Flanked by her husband, Sanjiv, she made a big bang entry into politics by quietly filing her nomination papers ahead of Modi today, the last date for filing her papers. In contrast, Modi held a grand workers' rally and blasted the Congress party on various counts before filing his nomination. Though he did not refer to Sonia Gandhi, she was clearly the target of his ridicule.
“The leaders who come from Delhi with written speeches have their speeches edited at various levels to ensure that it does not contain any offensive words against Modi. They fear that should one word go wrong, I would use that to my benefit,” the Chief Minister said.

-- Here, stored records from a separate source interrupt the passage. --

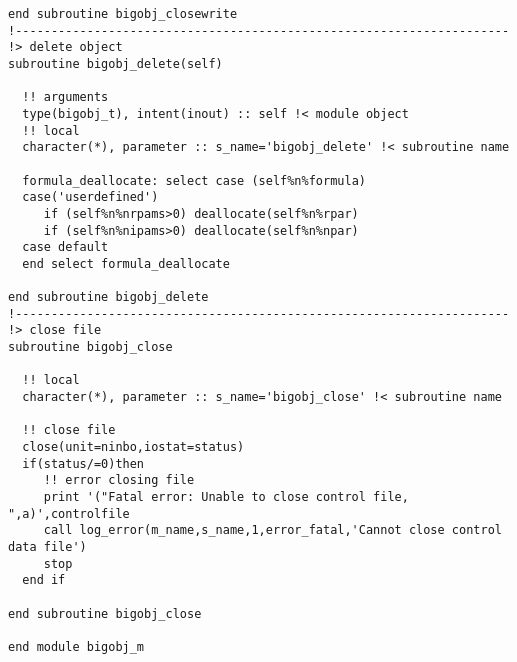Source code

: \begin{verbatim}
end subroutine bigobj_closewrite
!---------------------------------------------------------------------
!> delete object
subroutine bigobj_delete(self)

  !! arguments
  type(bigobj_t), intent(inout) :: self !< module object
  !! local
  character(*), parameter :: s_name='bigobj_delete' !< subroutine name

  formula_deallocate: select case (self%n%formula)
  case('userdefined')
     if (self%n%nrpams>0) deallocate(self%n%rpar)
     if (self%n%nipams>0) deallocate(self%n%npar)
  case default
  end select formula_deallocate

end subroutine bigobj_delete
!---------------------------------------------------------------------
!> close file
subroutine bigobj_close

  !! local
  character(*), parameter :: s_name='bigobj_close' !< subroutine name

  !! close file
  close(unit=ninbo,iostat=status)
  if(status/=0)then
     !! error closing file
     print '("Fatal error: Unable to close control file, ",a)',controlfile
     call log_error(m_name,s_name,1,error_fatal,'Cannot close control data file')
     stop
  end if

end subroutine bigobj_close

end module bigobj_m
\end{verbatim}
\normalsize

The Gujarat Congress, Modi said, was a party without leader and without workers. But then he went a step ahead and directly took on Sonia Gandhi's Political Secretary, Ahmed Patel, who has had a major role to play in the choice of Congress candidates.
If he was such a big leader, he should have been projected as a chief ministerial candidate, Modi said, and asked: "Why does he never come to the forefront?"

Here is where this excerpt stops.